Task to carry out:
Exact reproduction required: the lines below from the line with "state to another. \\" to the line with "are evaluated in", both ends included, and no others.

::::::::

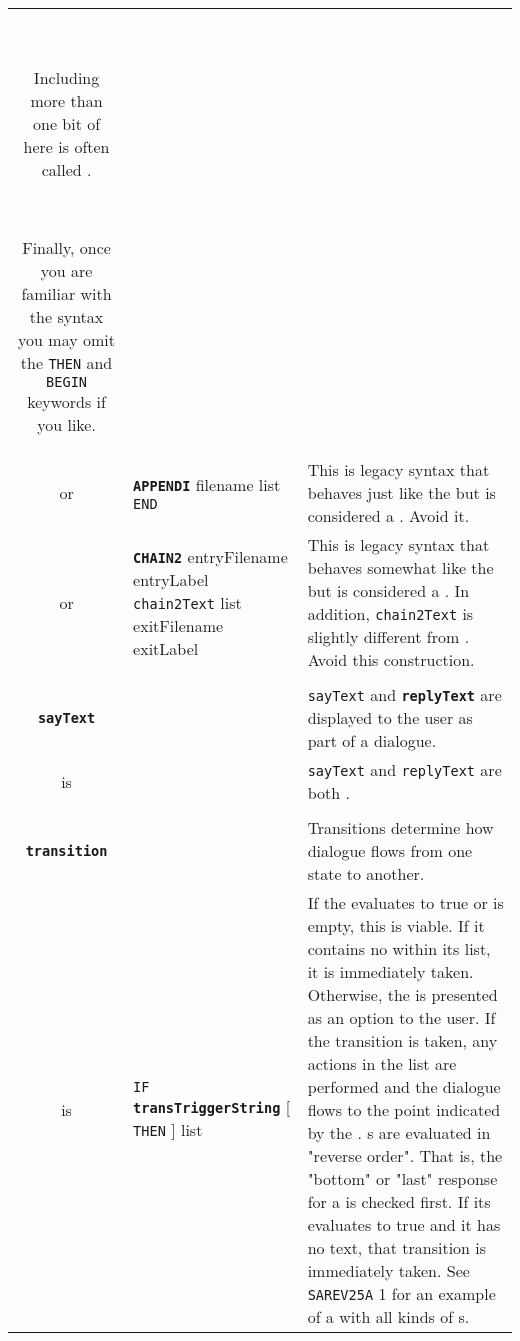\documentclass{article}
\def\ttref#1{\ahrefloc{#1}{\tt #1}}
\def\DEFINE#1{{\tt \bf #1}\label{#1}\index{#1}}
\def\t#1{{\tt #1}}
\def\Slist{{\color{red} list }}
\def\Ob{{\color{red} [ }}
\def\Oe{{\color{red} ] }}
\begin{document}
\begin{tabular}{cp{10in}|p{10in}}
  \

  Including more than one bit of \ttref{sayText} here is often called
  \ttref{Multisay}.

  \

  Finally, once you are familiar with the syntax you may omit the \t{THEN}
  and \t{BEGIN} keywords if you like.
  \\

or & \DEFINE{APPENDI} filename \ttref{state} \Slist \t{END} &
  This is legacy syntax that behaves just like the \ttref{D Action}
  \ttref{APPEND} but is considered a \ttref{state}. Avoid it. \\

or & \DEFINE{CHAIN2} entryFilename entryLabel
  \t{chain2Text} \Slist exitFilename exitLabel &
  This is legacy syntax that behaves somewhat like the \ttref{D Action}
  \ttref{CHAIN} but is considered a \ttref{state}. In addition,
  \t{chain2Text} is slightly different from \ttref{chainText}. Avoid
  this construction. \\

\\

\DEFINE{sayText} & & \t{sayText} and \DEFINE{replyText} are displayed to
the user as part of a dialogue. \\
is & \ttref{text} & \t{sayText} and \t{replyText} are both \ttref{text}. \\

\\

\DEFINE{transition} & & Transitions determine how dialogue flows from one
state to another. \\

is & \t{IF} \DEFINE{transTriggerString} \Ob \t{THEN} \Oe
      \ttref{transFeature} \Slist \ttref{transNext} &
    If the \ttref{transTriggerString} evaluates to true or is empty, this
    \ttref{transition} is viable. If it contains no \ttref{replyText}
    within its \ttref{transFeature} list, it is immediately taken.
    Otherwise, the \ttref{replyText} is presented as an option to the user.
    If the transition is taken, any actions in the \ttref{transFeature}
    list are performed and the dialogue flows to the point indicated by the
    \ttref{transNext}.
  \ttref{transition}s are evaluated in "reverse order". That is, the "bottom"
  or "last" response for a \ttref{state} is checked first. If its
  \ttref{transTriggerString}
  evaluates to true and it has no \ttref{REPLY} text, that transition is
  immediately taken. See \t{SAREV25A} \ttref{state} 1 for an example of a
  \ttref{state} with all kinds of \ttref{transition}s. \\


\end{tabular}
\end{document}
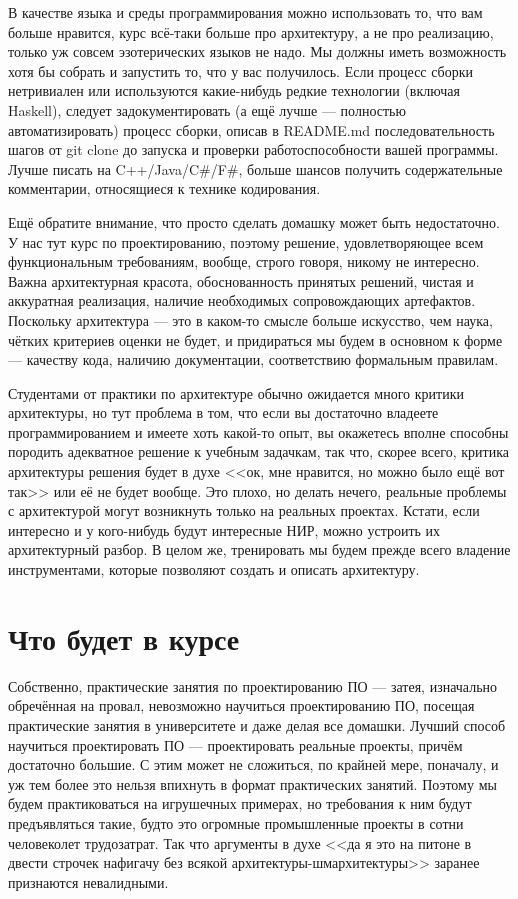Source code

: \documentclass[a5paper]{article}
\begin{document}
В качестве языка и среды программирования можно использовать то, что вам больше нравится, курс всё-таки больше про архитектуру, а не про реализацию, только уж совсем эзотерических языков не надо. Мы должны иметь возможность хотя бы собрать и запустить то, что у вас получилось. Если процесс сборки нетривиален или используются какие-нибудь редкие технологии (включая Haskell), следует задокументировать (а ещё лучше --- полностью автоматизировать) процесс сборки, описав в README.md последовательность шагов от git clone до запуска и проверки работоспособности вашей программы. Лучше писать на C++/Java/C\#/F\#, больше шансов получить содержательные комментарии, относящиеся к технике кодирования.

Ещё обратите внимание, что просто сделать домашку может быть недостаточно. У нас тут курс по проектированию, поэтому решение, удовлетворяющее всем функциональным требованиям, вообще, строго говоря, никому не интересно. Важна архитектурная красота, обоснованность принятых решений, чистая и аккуратная реализация, наличие необходимых сопровождающих артефактов. Поскольку архитектура --- это в каком-то смысле больше искусство, чем наука, чётких критериев оценки не будет, и придираться мы будем в основном к форме --- качеству кода, наличию документации, соответствию формальным правилам.

Студентами от практики по архитектуре обычно ожидается много критики архитектуры, но тут проблема в том, что если вы достаточно владеете программированием и имеете хоть какой-то опыт, вы окажетесь вполне способны породить адекватное решение к учебным задачкам, так что, скорее всего, критика архитектуры решения будет в духе <<ок, мне нравится, но можно было ещё вот так>> или её не будет вообще. Это плохо, но делать нечего, реальные проблемы с архитектурой могут возникнуть только на реальных проектах. Кстати, если интересно и у кого-нибудь будут интересные НИР, можно устроить их архитектурный разбор. В целом же, тренировать мы будем прежде всего владение инструментами, которые позволяют создать и описать архитектуру.

\section{Что будет в курсе}

Собственно, практические занятия по проектированию ПО --- затея, изначально обречённая на провал, невозможно научиться проектированию ПО, посещая практические занятия в университете и даже делая все домашки. Лучший способ научиться проектировать ПО --- проектировать реальные проекты, причём достаточно большие. С этим может не сложиться, по крайней мере, поначалу, и уж тем более это нельзя впихнуть в формат практических занятий. Поэтому мы будем практиковаться на игрушечных примерах, но требования к ним будут предъявляться такие, будто это огромные промышленные проекты в сотни человеколет трудозатрат. Так что аргументы в духе <<да я это на питоне в двести строчек нафигачу без всякой архитектуры-шмархитектуры>> заранее признаются невалидными. 
\end{document}
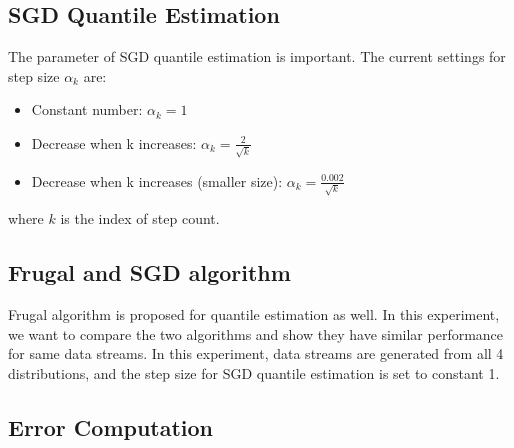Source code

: \documentclass[12pt]{article}
\begin{document}
\subsection{SGD Quantile Estimation}

The parameter of SGD quantile estimation is important. The current settings for step size $\alpha_k$ are:
\begin{itemize}
    \item Constant number: $\alpha_k =1$
    \item Decrease when k increases: $\alpha_k = \frac{2}{\sqrt{k}}$
    \item Decrease when k increases (smaller size): $\alpha_k = \frac{0.002}{\sqrt{k}}$
\end{itemize}
where $k$ is the index of step count.
\subsection{Frugal and SGD algorithm}

Frugal algorithm is proposed for quantile estimation as well. In this experiment, we want to compare the two algorithms and show they have similar performance for same data streams. In this experiment, data streams are generated from all 4 distributions, and the step size for SGD quantile estimation is set to constant 1.

\subsection{Error Computation}
\end{document}
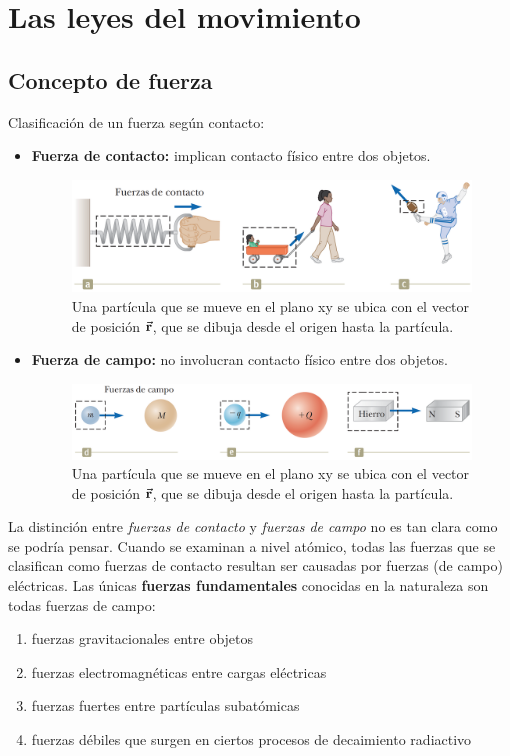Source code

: \section{Las leyes del movimiento}
  \subsection{Concepto de fuerza}
    \PN Clasificación de un fuerza según contacto:
    \begin{itemize}
      \item \textbf{Fuerza de contacto:} implican contacto físico entre dos objetos.
        \begin{figure}[H]
          \centering
          \includegraphics[scale=0.4]{1/graphics_5/figure_0}
          \caption{Una partícula que se mueve en el plano xy se ubica con el vector de posición $\vec{\mathbf{r}}$, que se dibuja
          desde el origen hasta la partícula.}
        \end{figure}

      \item \textbf{Fuerza de campo:} no involucran contacto físico entre dos objetos.
        \begin{figure}[H]
          \centering
          \includegraphics[scale=0.4]{1/graphics_5/figure_1}
          \caption{Una partícula que se mueve en el plano xy se ubica con el vector de posición $\vec{\mathbf{r}}$, que se dibuja
          desde el origen hasta la partícula.}
        \end{figure}
    \end{itemize}

    \PN La distinción entre \textit{fuerzas de contacto} y \textit{fuerzas de campo} no es tan clara como se podría
    pensar. Cuando se examinan a nivel atómico, todas las fuerzas que se clasifican como fuerzas de contacto resultan
    ser causadas por fuerzas (de campo) eléctricas. Las únicas \textbf{fuerzas fundamentales} conocidas en la naturaleza
    son todas fuerzas de campo:
    \begin{enumerate}
      \item fuerzas gravitacionales entre objetos
      \item fuerzas electromagnéticas entre cargas eléctricas
      \item fuerzas fuertes entre partículas subatómicas
      \item fuerzas débiles que surgen en ciertos procesos de decaimiento radiactivo
    \end{enumerate}

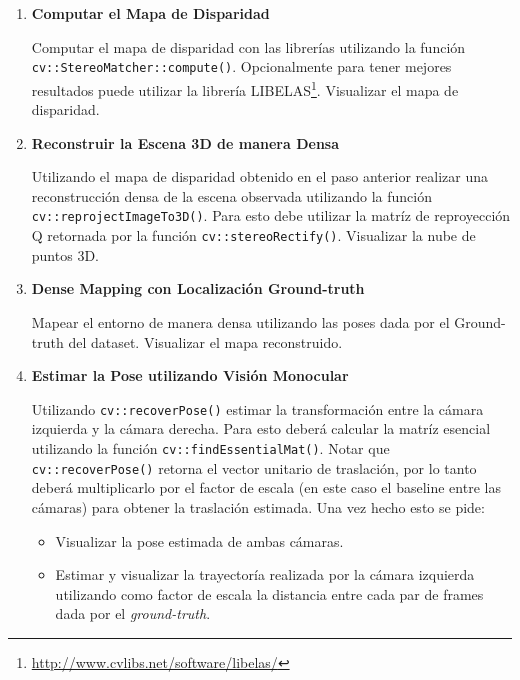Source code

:\documentclass[tp]{lcc}
\begin{document}
\begin{enumerate}
\item \textbf{Computar el Mapa de Disparidad}

Computar el mapa de disparidad con las librerías utilizando la función \lstinline{cv::StereoMatcher::compute()}. Opcionalmente para tener mejores resultados puede utilizar la librería LIBELAS\footnote{\url{http://www.cvlibs.net/software/libelas/}}. Visualizar el mapa de disparidad.

\item \textbf{Reconstruir la Escena 3D de manera Densa}

Utilizando el mapa de disparidad obtenido en el paso anterior realizar una reconstrucción densa de la escena observada utilizando la función \lstinline{cv::reprojectImageTo3D()}. Para esto debe utilizar la matríz de reproyección Q retornada por la función \lstinline{cv::stereoRectify()}. Visualizar la nube de puntos 3D.

\item \textbf{Dense Mapping con Localización Ground-truth}

Mapear el entorno de manera densa utilizando las poses dada por el Ground-truth del dataset. Visualizar el mapa reconstruido.

\item \textbf{Estimar la Pose utilizando Visión Monocular}

Utilizando \lstinline{cv::recoverPose()} estimar la transformación entre la cámara izquierda y la cámara derecha. Para esto deberá calcular la matríz esencial utilizando la función \lstinline{cv::findEssentialMat()}. Notar que \lstinline{cv::recoverPose()} retorna el vector unitario de traslación, por lo tanto deberá multiplicarlo por el factor de escala (en este caso el baseline entre las cámaras) para obtener la traslación estimada. Una vez hecho esto se pide:

\begin{itemize}
    \item Visualizar la pose estimada de ambas cámaras.
    \item Estimar y visualizar la trayectoría realizada por la cámara izquierda utilizando como factor de escala la distancia entre cada par de frames dada por el \emph{ground-truth}.
\end{itemize}


\end{enumerate}
\end{document}
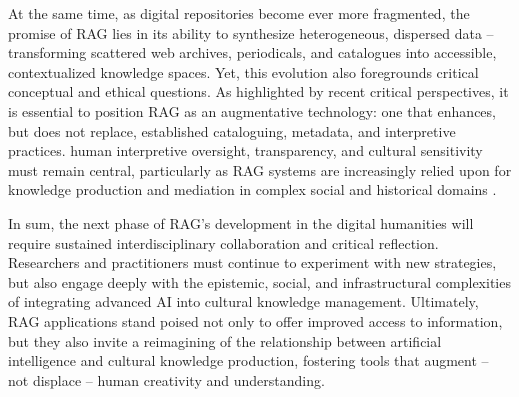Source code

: \begin{spacing}{1.5}
At the same time, as digital repositories become ever more fragmented, the promise of RAG lies in its ability to synthesize heterogeneous, dispersed data -- transforming scattered web archives, periodicals, and catalogues into accessible, contextualized knowledge spaces. Yet, this evolution also foregrounds critical conceptual and ethical questions. As highlighted by recent critical perspectives, it is essential to position RAG as an augmentative technology: one that enhances, but does not replace, established cataloguing, metadata, and interpretive practices. human interpretive oversight, transparency, and cultural sensitivity must remain central, particularly as RAG systems are increasingly relied upon for knowledge production and mediation in complex social and historical domains \citep{di_marcantonio_intelligenza_2024}.

In sum, the next phase of RAG’s development in the digital humanities will require sustained interdisciplinary collaboration and critical reflection. Researchers and practitioners must continue to experiment with new strategies, but also engage deeply with the epistemic, social, and infrastructural complexities of integrating advanced AI into cultural knowledge management. Ultimately, RAG applications stand poised not only to offer improved access to information, but they also invite a reimagining of the relationship between artificial intelligence and cultural knowledge production, fostering tools that augment – not displace – human creativity and understanding.
\end{spacing}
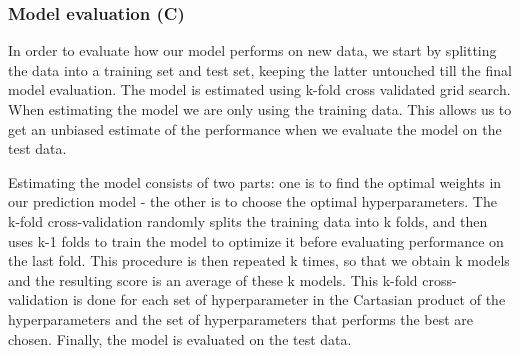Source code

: \subsubsection{Model evaluation (C)}
In order to evaluate how our model performs on new data, we start by splitting the data into a training set and test set, keeping the latter untouched till the final model evaluation. The model is estimated using k-fold cross validated grid search. When estimating the model we are only using the training data. This allows us to get an unbiased estimate of the performance when we evaluate the model on  the test data.
\par
Estimating the model consists of two parts: one is to find the optimal weights in our prediction model - the other is to choose the optimal hyperparameters. The k-fold cross-validation randomly splits the training data into k folds, and then uses k-1 folds to train the model to optimize it before evaluating performance on the last fold. This procedure is then repeated k times, so that we obtain k models and the resulting score is an average of these k models. This k-fold cross-validation is done for each set of hyperparameter in the Cartasian product of the hyperparameters and the set of hyperparameters that performs the best are chosen. Finally, the model is evaluated on the test data.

::::::::

Solution:
state to another. \\

is & \t{IF} \DEFINE{transTriggerString} \Ob \t{THEN} \Oe
      \ttref{transFeature} \Slist \ttref{transNext} &
    If the \ttref{transTriggerString} evaluates to true or is empty, this
    \ttref{transition} is viable. If it contains no \ttref{replyText}
    within its \ttref{transFeature} list, it is immediately taken.
    Otherwise, the \ttref{replyText} is presented as an option to the user.
    If the transition is taken, any actions in the \ttref{transFeature}
    list are performed and the dialogue flows to the point indicated by the
    \ttref{transNext}.
  \ttref{transition}s are evaluated in "reverse order". That is, the "bottom"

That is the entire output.